Your objective = Repeat exactly, and only, the lines below starting at the line that contains "Furthermore, a novel" and ending at the line that contains "It meant to", inclusive of both.

Saved entries =
--------

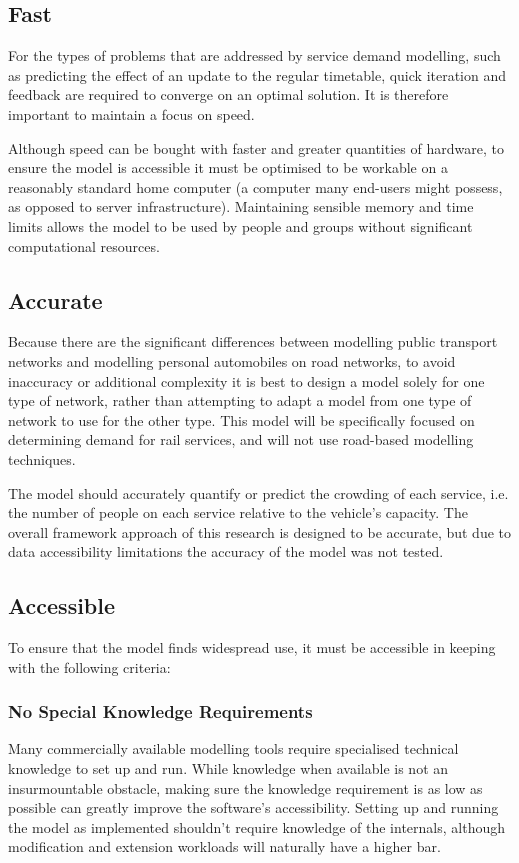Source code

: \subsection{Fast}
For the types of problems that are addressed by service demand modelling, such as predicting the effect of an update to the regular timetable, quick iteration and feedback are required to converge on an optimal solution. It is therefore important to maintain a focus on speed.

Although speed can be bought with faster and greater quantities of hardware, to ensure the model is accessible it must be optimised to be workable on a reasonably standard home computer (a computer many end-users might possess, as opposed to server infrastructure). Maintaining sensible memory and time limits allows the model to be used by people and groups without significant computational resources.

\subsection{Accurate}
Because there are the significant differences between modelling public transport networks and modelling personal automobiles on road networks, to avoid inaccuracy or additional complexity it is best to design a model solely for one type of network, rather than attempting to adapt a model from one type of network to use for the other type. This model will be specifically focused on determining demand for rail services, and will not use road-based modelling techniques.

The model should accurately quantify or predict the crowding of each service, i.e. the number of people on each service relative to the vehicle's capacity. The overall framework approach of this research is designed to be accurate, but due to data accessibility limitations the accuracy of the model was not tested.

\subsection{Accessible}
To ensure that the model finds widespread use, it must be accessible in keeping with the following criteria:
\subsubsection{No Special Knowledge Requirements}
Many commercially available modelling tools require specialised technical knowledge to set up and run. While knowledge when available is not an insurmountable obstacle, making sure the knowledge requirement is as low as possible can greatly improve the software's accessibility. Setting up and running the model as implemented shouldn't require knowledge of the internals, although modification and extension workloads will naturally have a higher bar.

--------

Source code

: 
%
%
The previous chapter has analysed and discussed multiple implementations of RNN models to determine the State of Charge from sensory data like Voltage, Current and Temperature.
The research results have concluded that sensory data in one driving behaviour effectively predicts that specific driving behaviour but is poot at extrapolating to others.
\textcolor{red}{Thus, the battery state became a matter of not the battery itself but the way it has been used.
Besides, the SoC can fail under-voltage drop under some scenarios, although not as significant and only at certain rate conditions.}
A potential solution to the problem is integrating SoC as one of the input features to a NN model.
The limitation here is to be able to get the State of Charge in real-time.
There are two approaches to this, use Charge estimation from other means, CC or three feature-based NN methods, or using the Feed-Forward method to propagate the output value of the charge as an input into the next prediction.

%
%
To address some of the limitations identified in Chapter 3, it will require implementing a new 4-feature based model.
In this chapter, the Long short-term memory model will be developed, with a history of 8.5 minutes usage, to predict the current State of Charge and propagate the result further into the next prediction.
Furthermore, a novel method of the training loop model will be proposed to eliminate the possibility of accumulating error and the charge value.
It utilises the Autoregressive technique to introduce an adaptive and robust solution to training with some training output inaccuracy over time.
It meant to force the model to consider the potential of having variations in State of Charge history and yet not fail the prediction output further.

--------

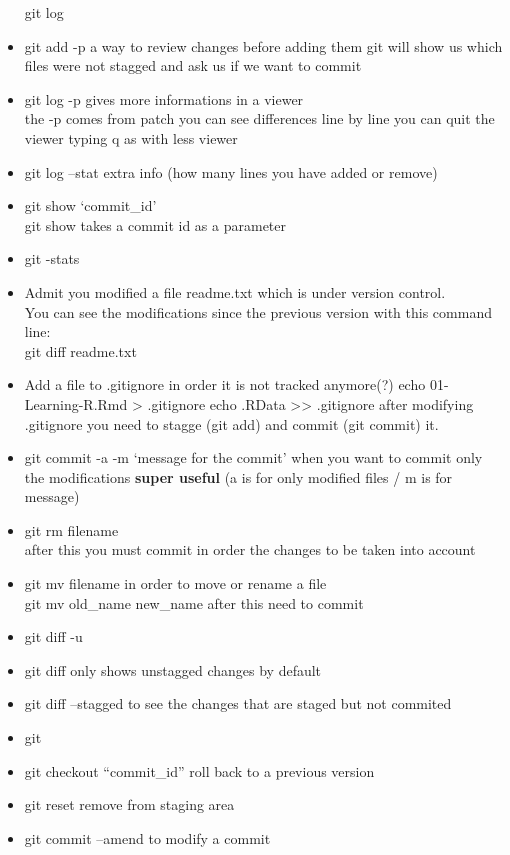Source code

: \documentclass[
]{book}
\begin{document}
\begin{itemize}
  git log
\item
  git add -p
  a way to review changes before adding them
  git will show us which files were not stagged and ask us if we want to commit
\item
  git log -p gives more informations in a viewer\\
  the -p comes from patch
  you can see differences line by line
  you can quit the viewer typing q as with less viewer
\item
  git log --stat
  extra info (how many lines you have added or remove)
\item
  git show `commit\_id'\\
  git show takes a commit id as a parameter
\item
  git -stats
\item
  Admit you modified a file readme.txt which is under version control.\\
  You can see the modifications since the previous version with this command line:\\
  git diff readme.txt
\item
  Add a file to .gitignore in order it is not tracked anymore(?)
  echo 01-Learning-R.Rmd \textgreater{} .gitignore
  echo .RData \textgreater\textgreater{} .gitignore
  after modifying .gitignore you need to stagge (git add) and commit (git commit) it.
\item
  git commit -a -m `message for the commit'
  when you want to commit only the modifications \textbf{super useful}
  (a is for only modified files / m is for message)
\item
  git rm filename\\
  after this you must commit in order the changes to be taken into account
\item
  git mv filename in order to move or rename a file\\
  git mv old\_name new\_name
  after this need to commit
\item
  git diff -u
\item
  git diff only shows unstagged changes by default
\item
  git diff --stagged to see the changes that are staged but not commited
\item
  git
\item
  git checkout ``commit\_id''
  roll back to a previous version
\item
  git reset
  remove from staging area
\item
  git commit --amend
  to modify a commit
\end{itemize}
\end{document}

--------

Problem solution =
Furthermore, a novel method of the training loop model will be proposed to eliminate the possibility of accumulating error and the charge value.
It utilises the Autoregressive technique to introduce an adaptive and robust solution to training with some training output inaccuracy over time.
It meant to force the model to consider the potential of having variations in State of Charge history and yet not fail the prediction output further.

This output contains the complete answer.